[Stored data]
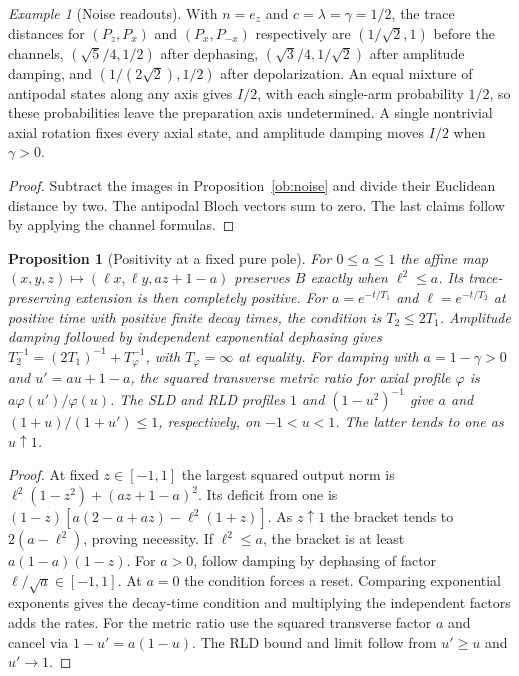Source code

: \documentclass[aps,pra,onecolumn,superscriptaddress,nofootinbib,10pt]{revtex4-2}
\newtheorem{proposition}[theorem]{Proposition}
\theoremstyle{definition}
\theoremstyle{remark}
\newtheorem{example}[theorem]{Example}
\begin{document}
\begin{example}[Noise readouts]\label{ob:noisereadouts}
With $n=e_z$ and $c=\lambda=\gamma=1/2$, the trace distances for
$(P_z,P_x)$ and $(P_x,P_{-x})$ respectively are
$(1/\sqrt2,1)$ before the channels,
$(\sqrt5/4,1/2)$ after dephasing,
$(\sqrt3/4,1/\sqrt2)$ after amplitude damping, and
$(1/(2\sqrt2),1/2)$ after depolarization.
An equal mixture of antipodal states along any axis gives $I/2$,
with each single-arm probability $1/2$, so these probabilities leave
the preparation axis undetermined. A single nontrivial axial
rotation fixes every axial state, and amplitude damping moves $I/2$
when $\gamma>0$.
\end{example}
\begin{proof}
Subtract the images in Proposition~\ref{ob:noise} and divide their
Euclidean distance by two. The antipodal Bloch vectors sum to zero.
The last claims follow by applying the channel formulas.
\end{proof}

\begin{proposition}[Positivity at a fixed pure pole]\label{ob:pole}
For $0\le a\le1$ the affine map
$(x,y,z)\mapsto(\ell x,\ell y,az+1-a)$ preserves $B$ exactly when
$\ell^2\le a$. Its trace-preserving extension is then completely
positive. For $a=e^{-t/T_1}$ and $\ell=e^{-t/T_2}$ at positive time
with positive finite decay times, the condition is $T_2\le2T_1$.
Amplitude damping followed by independent exponential dephasing gives
$T_2^{-1}=(2T_1)^{-1}+T_\varphi^{-1}$, with $T_\varphi=\infty$ at equality.
For damping with $a=1-\gamma>0$ and $u'=au+1-a$, the squared
transverse metric ratio for axial profile $\varphi$ is
$a\varphi(u')/\varphi(u)$. The SLD and RLD profiles $1$ and
$(1-u^2)^{-1}$ give $a$ and $(1+u)/(1+u')\le1$, respectively,
on $-1<u<1$. The latter tends to one as $u\uparrow1$.
\end{proposition}
\begin{proof}
At fixed $z\in[-1,1]$ the largest squared output norm is
$\ell^2(1-z^2)+(az+1-a)^2$. Its deficit from one is
$(1-z)[a(2-a+az)-\ell^2(1+z)]$. As $z\uparrow1$ the bracket tends
to $2(a-\ell^2)$, proving necessity. If $\ell^2\le a$, the bracket
is at least $a(1-a)(1-z)$. For $a>0$, follow damping by dephasing
of factor $\ell/\sqrt a\in[-1,1]$. At $a=0$ the condition forces a reset.
Comparing exponential exponents gives the decay-time condition and
multiplying the independent factors adds the rates. For the metric
ratio use the squared transverse factor $a$ and cancel via
$1-u'=a(1-u)$. The RLD bound and limit follow from $u'\ge u$ and
$u'\to1$.
\end{proof}
\end{document}
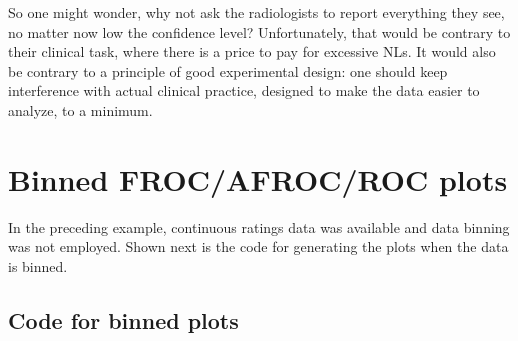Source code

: \documentclass[
]{book}
\begin{document}
So one might wonder, why not ask the radiologists to report everything they see, no matter now low the confidence level? Unfortunately, that would be contrary to their clinical task, where there is a price to pay for excessive NLs. It would also be contrary to a principle of good experimental design: one should keep interference with actual clinical practice, designed to make the data easier to analyze, to a minimum.

\hypertarget{binned-frocafrocroc-plots}{%
\section{Binned FROC/AFROC/ROC plots}\label{binned-frocafrocroc-plots}}

In the preceding example, continuous ratings data was available and data binning was not employed. Shown next is the code for generating the plots when the data is binned.

\hypertarget{binned-plots-code1}{%
\subsection{Code for binned plots}\label{binned-plots-code1}}
\end{document}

> **Work task**
Your task is to return each line of the data above that contains the string "gives".

> **Output for this exercise**
An equal mixture of antipodal states along any axis gives $I/2$,
Amplitude damping followed by independent exponential dephasing gives
Comparing exponential exponents gives the decay-time condition and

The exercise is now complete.